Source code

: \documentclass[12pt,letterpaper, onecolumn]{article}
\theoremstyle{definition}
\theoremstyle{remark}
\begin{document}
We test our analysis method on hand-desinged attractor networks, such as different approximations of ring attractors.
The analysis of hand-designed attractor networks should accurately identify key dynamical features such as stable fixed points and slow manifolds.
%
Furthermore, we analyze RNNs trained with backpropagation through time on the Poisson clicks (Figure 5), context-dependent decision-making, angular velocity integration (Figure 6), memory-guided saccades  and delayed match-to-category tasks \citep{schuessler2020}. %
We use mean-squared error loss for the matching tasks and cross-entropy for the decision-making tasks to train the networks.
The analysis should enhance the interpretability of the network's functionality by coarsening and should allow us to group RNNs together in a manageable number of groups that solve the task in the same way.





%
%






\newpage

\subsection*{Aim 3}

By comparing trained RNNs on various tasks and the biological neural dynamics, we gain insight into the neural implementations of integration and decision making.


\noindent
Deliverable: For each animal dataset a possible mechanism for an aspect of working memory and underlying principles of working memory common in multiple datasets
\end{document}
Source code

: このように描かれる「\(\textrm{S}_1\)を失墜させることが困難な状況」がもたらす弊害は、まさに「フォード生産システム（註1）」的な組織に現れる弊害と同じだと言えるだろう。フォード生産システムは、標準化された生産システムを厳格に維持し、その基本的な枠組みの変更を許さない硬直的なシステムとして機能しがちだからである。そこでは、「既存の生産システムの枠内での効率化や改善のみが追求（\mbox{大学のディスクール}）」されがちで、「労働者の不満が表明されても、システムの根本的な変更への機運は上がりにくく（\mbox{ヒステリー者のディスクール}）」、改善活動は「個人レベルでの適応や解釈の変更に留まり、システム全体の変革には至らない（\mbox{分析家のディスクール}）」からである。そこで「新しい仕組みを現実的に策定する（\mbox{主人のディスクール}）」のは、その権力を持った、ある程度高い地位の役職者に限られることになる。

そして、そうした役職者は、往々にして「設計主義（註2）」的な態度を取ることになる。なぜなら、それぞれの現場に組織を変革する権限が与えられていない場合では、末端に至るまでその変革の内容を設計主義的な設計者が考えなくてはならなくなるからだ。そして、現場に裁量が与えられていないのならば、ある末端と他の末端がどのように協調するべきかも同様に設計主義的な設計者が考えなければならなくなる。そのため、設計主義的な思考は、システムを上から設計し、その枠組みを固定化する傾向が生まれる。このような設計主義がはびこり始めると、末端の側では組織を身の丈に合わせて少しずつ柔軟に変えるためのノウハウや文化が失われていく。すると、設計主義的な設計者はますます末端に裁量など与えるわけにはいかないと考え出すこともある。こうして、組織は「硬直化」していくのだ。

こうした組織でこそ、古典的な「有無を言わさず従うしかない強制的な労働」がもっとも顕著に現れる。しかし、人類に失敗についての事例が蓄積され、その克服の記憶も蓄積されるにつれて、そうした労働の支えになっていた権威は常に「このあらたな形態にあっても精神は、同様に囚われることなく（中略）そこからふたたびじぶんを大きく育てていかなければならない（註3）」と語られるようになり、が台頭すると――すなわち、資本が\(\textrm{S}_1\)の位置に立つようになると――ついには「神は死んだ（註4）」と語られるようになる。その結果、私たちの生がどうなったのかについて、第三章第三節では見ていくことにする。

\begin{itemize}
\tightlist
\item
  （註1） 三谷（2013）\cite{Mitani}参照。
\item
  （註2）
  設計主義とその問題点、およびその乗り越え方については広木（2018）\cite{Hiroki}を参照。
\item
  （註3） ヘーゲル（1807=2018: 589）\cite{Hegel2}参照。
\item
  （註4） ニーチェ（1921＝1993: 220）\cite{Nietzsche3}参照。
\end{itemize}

* * * * * * *

== EXERCISE GOAL ==
Please copy each line of the material that contains the word "such".

== ANSWER BELOW ==
We test our analysis method on hand-desinged attractor networks, such as different approximations of ring attractors.
The analysis of hand-designed attractor networks should accurately identify key dynamical features such as stable fixed points and slow manifolds.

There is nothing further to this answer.